What you should do: Provide only the number of lines in the following data that contain "alone".

Source records:

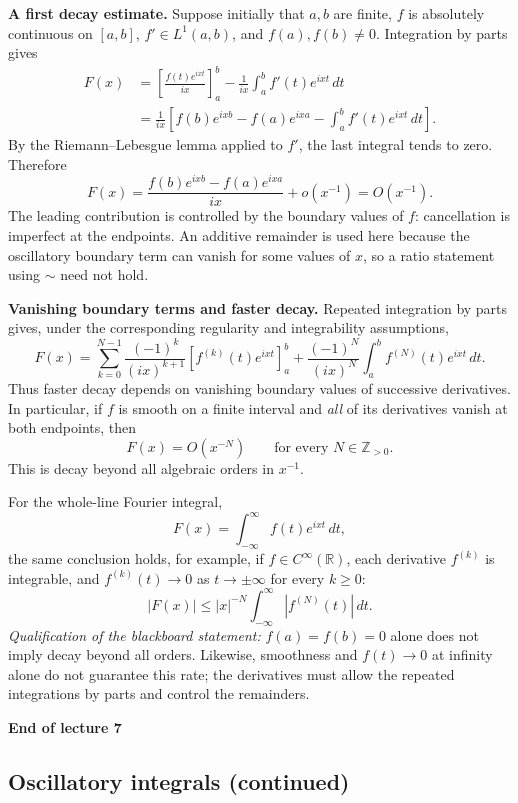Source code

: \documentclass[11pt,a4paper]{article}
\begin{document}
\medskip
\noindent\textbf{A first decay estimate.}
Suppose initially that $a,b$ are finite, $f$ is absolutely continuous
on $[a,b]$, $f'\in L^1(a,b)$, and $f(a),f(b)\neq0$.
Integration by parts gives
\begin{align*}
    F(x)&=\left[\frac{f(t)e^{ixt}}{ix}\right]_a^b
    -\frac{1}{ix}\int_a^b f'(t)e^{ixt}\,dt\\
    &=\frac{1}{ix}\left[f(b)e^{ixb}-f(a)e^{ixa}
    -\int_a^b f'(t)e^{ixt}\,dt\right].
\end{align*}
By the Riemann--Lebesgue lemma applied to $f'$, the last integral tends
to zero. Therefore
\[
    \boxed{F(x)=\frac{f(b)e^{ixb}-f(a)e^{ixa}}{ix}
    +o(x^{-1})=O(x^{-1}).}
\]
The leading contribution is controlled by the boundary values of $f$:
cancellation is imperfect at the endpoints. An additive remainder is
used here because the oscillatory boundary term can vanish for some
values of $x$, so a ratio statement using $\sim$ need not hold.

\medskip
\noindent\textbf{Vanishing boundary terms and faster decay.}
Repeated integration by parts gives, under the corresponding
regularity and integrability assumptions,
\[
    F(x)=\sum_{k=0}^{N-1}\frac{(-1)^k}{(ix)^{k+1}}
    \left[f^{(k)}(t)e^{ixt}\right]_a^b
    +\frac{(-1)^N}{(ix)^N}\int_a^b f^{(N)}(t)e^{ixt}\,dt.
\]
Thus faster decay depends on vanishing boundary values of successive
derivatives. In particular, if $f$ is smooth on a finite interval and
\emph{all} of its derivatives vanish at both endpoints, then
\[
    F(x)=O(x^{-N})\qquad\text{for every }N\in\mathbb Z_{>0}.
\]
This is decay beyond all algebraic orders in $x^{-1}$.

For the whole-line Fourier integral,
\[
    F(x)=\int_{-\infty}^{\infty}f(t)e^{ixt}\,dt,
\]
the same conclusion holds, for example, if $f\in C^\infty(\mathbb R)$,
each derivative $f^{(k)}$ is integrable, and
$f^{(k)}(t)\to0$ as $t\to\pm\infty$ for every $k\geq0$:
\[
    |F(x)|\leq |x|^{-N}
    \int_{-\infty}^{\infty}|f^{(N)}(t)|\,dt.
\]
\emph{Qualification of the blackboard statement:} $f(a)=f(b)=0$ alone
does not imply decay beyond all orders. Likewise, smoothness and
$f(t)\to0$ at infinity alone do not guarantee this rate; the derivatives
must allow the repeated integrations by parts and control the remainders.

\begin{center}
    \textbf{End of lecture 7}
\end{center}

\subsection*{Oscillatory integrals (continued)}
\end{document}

Answer: 2